-- Required work --
Locate the line with "elää rakastettuna perheenjäsenenä." in the material. Copy that line and each one after it, through the last, exactly and with nothing else.

-- Supplied data --
··········
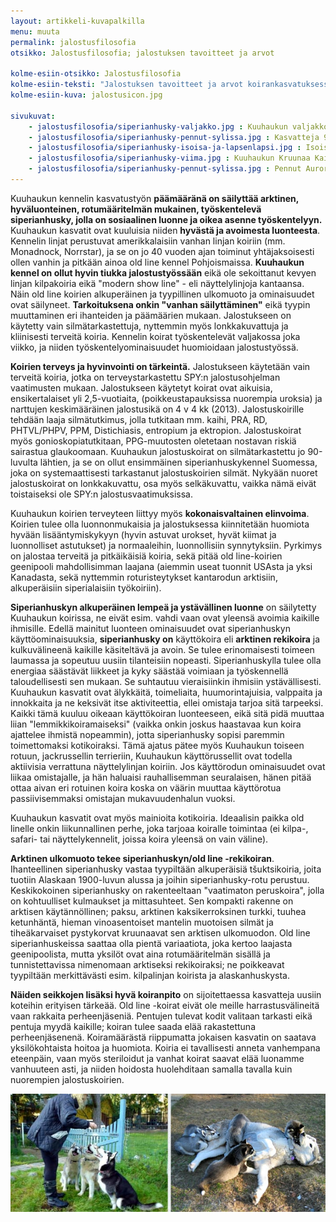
 ```yaml
---
layout: artikkeli-kuvapalkilla
menu: muuta
permalink: jalostusfilosofia
otsikko: Jalostusfilosofia; jalostuksen tavoitteet ja arvot

kolme-esiin-otsikko: Jalostusfilosofia
kolme-esiin-teksti: "Jalostuksen tavoitteet ja arvot koirankasvatuksessa. Tasapainossa luonne, terveys, käyttöominaisuudet ja oikea arktinen ulkomuoto."
kolme-esiin-kuva: jalostusicon.jpg

sivukuvat:
    - jalostusfilosofia/siperianhusky-valjakko.jpg : Kuuhaukun valjakko
    - jalostusfilosofia/siperianhusky-pennut-sylissa.jpg : Kasvatteja 9 pennun pentueesta
    - jalostusfilosofia/siperianhusky-isoisa-ja-lapsenlapsi.jpg : Isoisä ja lapsenlapsi, 10 vuoden ikäero
    - jalostusfilosofia/siperianhusky-viima.jpg : Kuuhaukun Kruunaa Kaiken, Viima
    - jalostusfilosofia/siperianhusky-pennut-sylissa.jpg : Pennut Aurora Nocturne & Canis Majoris
---
```


Kuuhaukun kennelin kasvatustyön **päämääränä on säilyttää arktinen, hyväluonteinen, 
rotumääritelmän mukainen, työskentelevä siperianhusky, jolla on sosiaalinen luonne ja 
oikea asenne työskentelyyn.** Kuuhaukun kasvatit ovat kuuluisia niiden **hyvästä ja avoimesta 
luonteesta**. Kennelin linjat perustuvat amerikkalaisiin vanhan linjan koiriin (mm. Monadnock, Norrstar), 
ja se on jo 40 vuoden ajan toiminut yhtäjaksoisesti ollen vanhin ja pitkään ainoa old line 
kennel Pohjoismaissa. **Kuuhaukun kennel on ollut hyvin tiukka jalostustyössään** eikä ole 
sekoittanut kevyen linjan kilpakoiria eikä "modern show line" - eli näyttelylinjoja 
kantaansa. Näin old line koirien alkuperäinen ja tyypillinen ulkomuoto ja ominaisuudet 
ovat säilyneet. **Tarkoituksena onkin "vanhan säilyttäminen"** eikä tyypin muuttaminen eri 
ihanteiden ja päämäärien mukaan. Jalostukseen on käytetty vain silmätarkastettuja, nyttemmin myös lonkkakuvattuja 
ja kliinisesti terveitä koiria. Kennelin koirat 
työskentelevät valjakossa joka viikko, ja niiden työskentelyominaisuudet huomioidaan 
jalostustyössä.

**Koirien terveys ja hyvinvointi on tärkeintä.** Jalostukseen käytetään 
vain terveitä koiria, jotka on terveystarkastettu SPY:n jalostusohjelman vaatimusten 
mukaan. Jalostukseen käytetyt koirat ovat aikuisia, ensikertalaiset yli 2,5-vuotiaita, 
(poikkeustapauksissa nuorempia uroksia) ja narttujen keskimääräinen jalostusikä on 4 v 4 kk 
(2013). Jalostuskoirille tehdään laaja silmätutkimus, jolla tutkitaan mm. kaihi, PRA, 
RD, PHTVL/PHPV, PPM, Distichiasis, entropium ja ektropion. Jalostuskoirat myös 
gonioskopiatutkitaan, PPG-muutosten oletetaan nostavan riskiä sairastua glaukoomaan. 
Kuuhaukun jalostuskoirat on silmätarkastettu jo 90-luvulta lähtien, ja se on ollut 
ensimmäinen siperianhuskykennel Suomessa, joka on systemaattisesti tarkastanut jalostuskoirien 
silmät. Nykyään nuoret jalostuskoirat on lonkkakuvattu, osa myös selkäkuvattu, 
vaikka nämä eivät toistaiseksi ole SPY:n jalostusvaatimuksissa.

Kuuhaukun koirien terveyteen liittyy myös **kokonaisvaltainen elinvoima**. Koirien 
tulee olla luonnonmukaisia ja jalostuksessa kiinnitetään huomiota hyvään lisääntymiskykyyn 
(hyvin astuvat urokset, hyvät kiimat ja luonnolliset astutukset) ja normaaleihin, 
luonnollisiin synnytyksiin. Pyrkimys on jalostaa terveitä ja pitkäikäisiä koiria, sekä 
pitää old line-koirien geenipooli mahdollisimman laajana (aiemmin useat tuonnit USAsta ja yksi Kanadasta,
sekä nyttemmin roturisteytykset kantarodun 
arktisiin, alkuperäisiin siperialaisiin työkoiriin).

**Siperianhuskyn alkuperäinen lempeä ja ystävällinen luonne** on säilytetty Kuuhaukun koirissa, 
ne eivät esim. vahdi vaan ovat yleensä avoimia kaikille ihmisille. Edellä mainitut luonteen 
ominaisuudet ovat siperianhuskyn käyttöominaisuuksia, **siperianhusky on** käyttökoira eli **arktinen
rekikoira** ja kulkuvälineenä kaikille käsiteltävä ja avoin. Se tulee erinomaisesti toimeen laumassa ja 
sopeutuu uusiin tilanteisiin nopeasti. 
Siperianhuskylla tulee olla energiaa säästävät liikkeet ja kyky säästää voimiaan ja työskennellä 
taloudellisesti sen mukaan. Se suhtautuu vieraisiinkin 
ihmisiin ystävällisesti. Kuuhaukun kasvatit ovat älykkäitä, toimeliaita, huumorintajuisia, 
valppaita ja innokkaita ja ne keksivät itse aktiviteettia, ellei omistaja tarjoa sitä tarpeeksi. 
Kaikki tämä kuuluu oikeaan käyttökoiran luonteeseen, eikä sitä pidä muuttaa liian "lemmikkikoiramaiseksi" 
(vaikka onkin joskus haastavaa kun koira ajattelee ihmistä nopeammin), jotta siperianhusky sopisi 
paremmin toimettomaksi kotikoiraksi. Tämä ajatus pätee myös Kuuhaukun toiseen rotuun, jackrussellin 
terrieriin, Kuuhaukun käyttörussellit ovat todella aktiivisia verrattuna näyttelylinjan koiriin. 
Jos käyttörodun ominaisuudet ovat liikaa omistajalle, ja hän haluaisi rauhallisemman seuralaisen, 
hänen pitää ottaa aivan eri rotuinen koira koska on väärin muuttaa käyttörotua passiivisemmaksi 
omistajan mukavuudenhalun vuoksi.

Kuuhaukun kasvatit ovat myös mainioita kotikoiria. Ideaalisin paikka old linelle onkin liikunnallinen 
perhe, joka tarjoaa koiralle toimintaa (ei kilpa-, safari- tai näyttelykennelit, joissa koira 
yleensä on vain väline).

**Arktinen ulkomuoto tekee siperianhuskyn/old line -rekikoiran**. Ihanteellinen siperianhusky vastaa 
tyypiltään alkuperäisiä tšuktsikoiria, joita tuotiin Alaskaan 1900-luvun alussa ja joihin 
siperianhusky-rotu perustuu. Keskikokoinen siperianhusky on rakenteeltaan "vaatimaton peruskoira", 
jolla on kohtuulliset kulmaukset ja mittasuhteet. Sen kompakti rakenne on arktisen käytännöllinen; 
paksu, arktinen kaksikerroksinen turkki, tuuhea ketunhäntä, hieman vinoasentoiset mantelin 
muotoisen silmät ja tiheäkarvaiset pystykorvat kruunaavat sen arktisen ulkomuodon. Old line 
siperianhuskeissa saattaa olla pientä variaatiota, joka kertoo laajasta geenipoolista, mutta 
yksilöt ovat aina rotumääritelmän sisällä ja tunnistettavissa nimenomaan arktiseksi rekikoiraksi; 
ne poikkeavat tyypiltään merkittävästi esim. kilpalinjan koirista ja alaskanhuskysta.

**Näiden seikkojen lisäksi hyvä koiranpito** on sijoitettaessa kasvatteja uusiin koteihin 
erityisen tärkeää. Old line -koirat eivät ole meille harrastusvälineitä vaan rakkaita perheenjäseniä. 
Pentujen tulevat kodit valitaan tarkasti eikä pentuja myydä kaikille; koiran tulee saada 
elää rakastettuna perheenjäsenenä. Koiramäärästä riippumatta jokaisen kasvatin on saatava 
yksilökohtaista hoitoa ja huomiota. Koiria ei tavallisesti anneta vanhempana eteenpäin, 
vaan myös steriloidut ja vanhat koirat saavat elää luonamme vanhuuteen asti, ja niiden 
hoidosta huolehditaan samalla tavalla kuin nuorempien jalostuskoirien.

<center>
<img src="images/jalostusfilosofia/siperianhusky-toko.jpg"/>
</center><br>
··········
-- Problem solution --
elää rakastettuna perheenjäsenenä. Koiramäärästä riippumatta jokaisen kasvatin on saatava 
yksilökohtaista hoitoa ja huomiota. Koiria ei tavallisesti anneta vanhempana eteenpäin, 
vaan myös steriloidut ja vanhat koirat saavat elää luonamme vanhuuteen asti, ja niiden 
hoidosta huolehditaan samalla tavalla kuin nuorempien jalostuskoirien.

<center>
<img src="images/jalostusfilosofia/siperianhusky-toko.jpg"/>
</center><br>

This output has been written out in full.